Eğitim Sen Samandağ Şubesi tarafından “8 Mart Dünya Emekçi Kadınlar Günü” dolayısıyla Abdullah Cömert Alanında basın açıklaması düzenledi.                      
Eğitim Sen Samandağ Şube Yönetimi ve üyelerinin katılımıyla gerçekleştirilen basın açıklamasına “Yaşasın Devrim ve Sosyalizim” sloganı ve 6 Şubat Depremi sonrasında hala çözülmeyen sorunlar damga vurdu.
Eğitim Sen adına basın açıklamasını Esra Emir Bakır okurken, deprem sonrası dinledikleri halkın yaşadıkları sorunları Mine Doğru Özkan dile getirdi.

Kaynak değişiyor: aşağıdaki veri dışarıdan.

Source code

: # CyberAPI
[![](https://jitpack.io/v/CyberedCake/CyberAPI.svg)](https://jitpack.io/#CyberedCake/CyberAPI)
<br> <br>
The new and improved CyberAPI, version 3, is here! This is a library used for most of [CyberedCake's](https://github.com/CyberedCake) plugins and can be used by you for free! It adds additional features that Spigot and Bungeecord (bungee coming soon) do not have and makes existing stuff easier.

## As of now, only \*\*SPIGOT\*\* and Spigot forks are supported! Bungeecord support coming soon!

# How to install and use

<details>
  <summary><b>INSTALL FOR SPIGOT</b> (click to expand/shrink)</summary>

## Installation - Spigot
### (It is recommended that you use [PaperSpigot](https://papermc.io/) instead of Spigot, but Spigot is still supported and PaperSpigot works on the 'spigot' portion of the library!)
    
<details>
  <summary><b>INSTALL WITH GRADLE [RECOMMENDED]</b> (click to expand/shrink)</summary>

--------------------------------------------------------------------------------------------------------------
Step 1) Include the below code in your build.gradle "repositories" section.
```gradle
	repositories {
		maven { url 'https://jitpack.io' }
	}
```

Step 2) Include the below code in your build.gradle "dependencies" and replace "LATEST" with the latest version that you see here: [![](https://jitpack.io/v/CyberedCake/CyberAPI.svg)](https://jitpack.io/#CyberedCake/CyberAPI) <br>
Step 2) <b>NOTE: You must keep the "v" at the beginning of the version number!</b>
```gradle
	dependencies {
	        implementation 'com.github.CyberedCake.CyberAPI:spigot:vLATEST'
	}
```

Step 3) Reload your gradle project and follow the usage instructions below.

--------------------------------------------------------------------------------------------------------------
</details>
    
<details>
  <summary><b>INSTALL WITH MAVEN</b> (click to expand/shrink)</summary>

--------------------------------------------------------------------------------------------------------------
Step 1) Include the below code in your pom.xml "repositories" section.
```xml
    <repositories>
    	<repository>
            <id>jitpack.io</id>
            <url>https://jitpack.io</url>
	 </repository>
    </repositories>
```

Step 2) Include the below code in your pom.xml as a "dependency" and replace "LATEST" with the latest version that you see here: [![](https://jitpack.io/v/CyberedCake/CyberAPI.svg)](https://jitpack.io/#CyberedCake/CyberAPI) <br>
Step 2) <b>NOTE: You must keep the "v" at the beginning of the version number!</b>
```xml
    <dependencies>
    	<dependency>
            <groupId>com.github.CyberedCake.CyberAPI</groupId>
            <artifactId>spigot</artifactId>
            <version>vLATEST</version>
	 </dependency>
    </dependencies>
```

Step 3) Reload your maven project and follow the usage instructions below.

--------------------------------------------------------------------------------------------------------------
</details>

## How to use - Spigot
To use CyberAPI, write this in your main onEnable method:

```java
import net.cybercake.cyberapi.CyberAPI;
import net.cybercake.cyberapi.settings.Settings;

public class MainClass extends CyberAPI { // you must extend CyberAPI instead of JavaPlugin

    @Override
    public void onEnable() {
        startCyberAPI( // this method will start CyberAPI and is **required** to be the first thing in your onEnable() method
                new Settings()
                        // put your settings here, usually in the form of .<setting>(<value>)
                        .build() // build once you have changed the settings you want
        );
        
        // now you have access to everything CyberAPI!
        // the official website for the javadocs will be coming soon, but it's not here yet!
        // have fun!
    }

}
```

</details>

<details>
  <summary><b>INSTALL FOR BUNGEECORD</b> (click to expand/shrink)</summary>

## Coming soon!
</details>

Eğitim Sen Samandağ Şubesi tarafından yapılan açıklamada şu ifadeler yer aldı: “Bugün 8 Mart Dünya Emekçi Kadınlarının birlik, dayanışma ve mücadele günü. İnsanca çalışma koşulları talep ettikleri için diri diri yakılan kadınlara ve bu mücadeleyi bugünlere taşıyan emekçi, devrimci kadınlara atfedilen bir gün.    
Bugünkü 8 Mart açıklamamıza “Yaşasın Sosyalizm” şiarıyla devam etmek istiyoruz. Çünkü yüzyıllardır dünyayı yöneten kapitalist düzen ve kapitalist ahlak anlayışı kadını- insanı- her gün biraz daha köleleştirmektedir. Sosyalizm ise özgürleştirir!
Kapitalist düzen ve kapitalist ahlak anlayışı kadını- insanı- öldürmekte. Sosyalizm ise yaşatır!
Kapitalizmde kadın; her açıdan sömürülmeye müstahak bir varlık, vücudundan kâr edilecek bir meta; şu yüzyılda bile gerici zihniyetlerin hâlâ yatak odasına, çocuk odasına, mutfağa hapsetmek istediği bir ev kölesidir. Hele ki siyasi iktidarın prim vererek güçlendirdiği tarikatların, cemaatlerin elinde değersiz bir maşa.
Hem ezilen bir cins hem de ezilen bir sınıf olarak kadını özgürleştirecek olan ise sosyalizmdir. Çünkü kadının cins olarak aşağılanmasına, baskı altına alınmasına, sınıf olarak da ezilmesine yol açan özel mülkiyet koşulları ortadan kalkacak, özel mülkiyetin ortadan kalkmasıyla birlikte insanın özgürleşmesinin önü açılacaktır.
Yaşasın devrim ve sosyalizm! Emekçiyiz haklıyız kazanacağız!
Tarih, sınıf mücadeleleriyle doludur. Dolayısıyla özel mülkiyetin ortaya çıkışı, analık hukukunun yıkılması, bütün haklarının ellerinden alınması sonucu daha çok baskıya ve sömürüye maruz kalan kadınların mücadelesi de bu sınıf mücadelesinin içinde yerini almış, kadınlar dünyanın dört bir yanında direniş destanları yazmış, yazmaya da devam edecektir.
İşte 8 Mart’ı yaratan da bu direniş destanlarından sadece bir tanesidir.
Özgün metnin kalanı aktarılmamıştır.